Kevin De Bruyne pemain timnas Belgia mengkritik EURO 2020

Pada Piala Eropa 2020 atau Euro 2020, Tim Nasional (Timnas) Belgia menjadi satu tim unggulan di pot 1. Ya, timnas Belgia bersama Inggris, Spanyol, Perancis, Jerman, dan Ukraina lolos sebagai juara grup. Sayangnya, timnas Belgia tak kebagian jatah sebagai tuan rumah pada perhelatan Piala Eropa 2020 yang akan digelar pada 12 Juni - 12 Juli 2020 mendatang.

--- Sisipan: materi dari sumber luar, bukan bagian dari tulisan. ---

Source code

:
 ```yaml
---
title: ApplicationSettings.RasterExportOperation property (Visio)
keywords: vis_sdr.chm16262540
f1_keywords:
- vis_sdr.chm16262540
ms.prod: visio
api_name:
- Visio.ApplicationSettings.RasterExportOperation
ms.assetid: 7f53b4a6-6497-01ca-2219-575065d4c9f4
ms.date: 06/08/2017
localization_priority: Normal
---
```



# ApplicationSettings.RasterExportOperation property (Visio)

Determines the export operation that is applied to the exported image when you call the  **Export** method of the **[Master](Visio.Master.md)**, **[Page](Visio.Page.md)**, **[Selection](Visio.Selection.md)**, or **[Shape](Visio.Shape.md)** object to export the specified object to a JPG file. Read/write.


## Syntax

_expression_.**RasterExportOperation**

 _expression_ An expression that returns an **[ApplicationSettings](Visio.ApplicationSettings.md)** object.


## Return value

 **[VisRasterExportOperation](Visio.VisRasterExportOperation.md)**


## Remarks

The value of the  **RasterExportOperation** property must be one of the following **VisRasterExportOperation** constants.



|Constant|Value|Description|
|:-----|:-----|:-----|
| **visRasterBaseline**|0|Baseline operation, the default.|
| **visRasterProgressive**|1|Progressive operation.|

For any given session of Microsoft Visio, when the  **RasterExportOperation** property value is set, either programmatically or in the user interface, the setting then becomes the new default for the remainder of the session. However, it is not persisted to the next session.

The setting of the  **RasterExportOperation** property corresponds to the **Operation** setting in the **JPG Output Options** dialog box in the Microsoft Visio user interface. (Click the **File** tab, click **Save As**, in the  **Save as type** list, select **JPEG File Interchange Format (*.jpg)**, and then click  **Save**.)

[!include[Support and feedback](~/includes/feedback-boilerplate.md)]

Akibatnya, bintang tim nasional Belgia, Kevin De Bruyne, melemparkan kritikan keras terkait pelaksanaan Piala Eropa 2020 atau Euro 2020. Ini karena, pada perhelatan ajang tersebut Belgia lolos ke putaran final dengan angka sempurna dari 10 laga yang dimainkan. Dilaporkan Sportkeeda, keberanian Bruyne melontarkan kritik tersebut karena aturan baru yang diterapkan UEFA pada putaran final tahun depan. Baginya, aturan baru itu penuh kepalsuan.

Seperti diketahui De Bruyne berjasil membawa Belgia lolos ke putaran final setelah menuntaskan fase grup dengan nilai sempurna dari 10 laga.Tak cuma itu, bahkan Belgia cuma kebobolan empat gol dan mence tak 40 gol ini artinya, para pecinta judi online khususnya Judi Bola Online, Anda boleh mempertimbangkan timnas Belgia sebagai gacoan Anda pada pertaruhan judi bola mendatang.

Tapi, walaupun UEFA dalam aturan baru tersebut telah menetapkan akan menggelar turnamen di 12 negara yang berbeda-beda, Belgia tidak mendapat kesempatan menjadi tuan rumah. Alasannya karena Stadion King Boudoin tidak lolos verifikasi dan Ukraina tidak mengajukan diri. Alhasil, Belgia secara otomatis masuk ke Grup B bersama Rusia dan Denmark. Padahal, di fase grup telah ditetapkan bakal ada enam grup yang dengan setiap grupnya berisi dua tuan rumah, yang mendapat kesempatan minimal dua kali menghelat pertandingan.

Di Grup A misalnya, ada Roma Baku, lalu di Grup B ada Rusia- Kopenhagen, lalu di Grup C ada Amsterdam-Bukarest, Grup D ada London-Glasgow, Grup E ada Bilbao-Dublin, dan Grup F ada Munich- Budapest. Dengan demikian, empat dari enam tim di Pot 1 sudah mendapat tempat yakni Italia (Grup A), Inggris (Grup D), Spanyol (Grup E), dan Jerman (Grup F). Mereka semua adalah negara tuan rumah.

Hal inilah yang kemudian membuat De Bruyne kesal karena merasa Piala Eropa sudah kehilangan martabatnya. Menurutnya, belum juga kompetisi dimulai, negara-negara unggulan sudah bisa meramalkan akan bertemu siapa. “Ini sangat memalukan. Menurut saya Euro 2020 seperti kompetisi palsu. Sepakbola lama-kelamaan makin mengarah ke bisnis,” ujar De Bruyne.

Setujukah Anda, para pecinta judi bola dengan kritikan De Bruyne? Dan jika Anda ingin bertaruh terhadap kemenangan Belgia pada Piala Eropa 2020 atau Euro 2020, pastikan Anda hanya bermain judi bola online pada situs judi online yang terpercaya.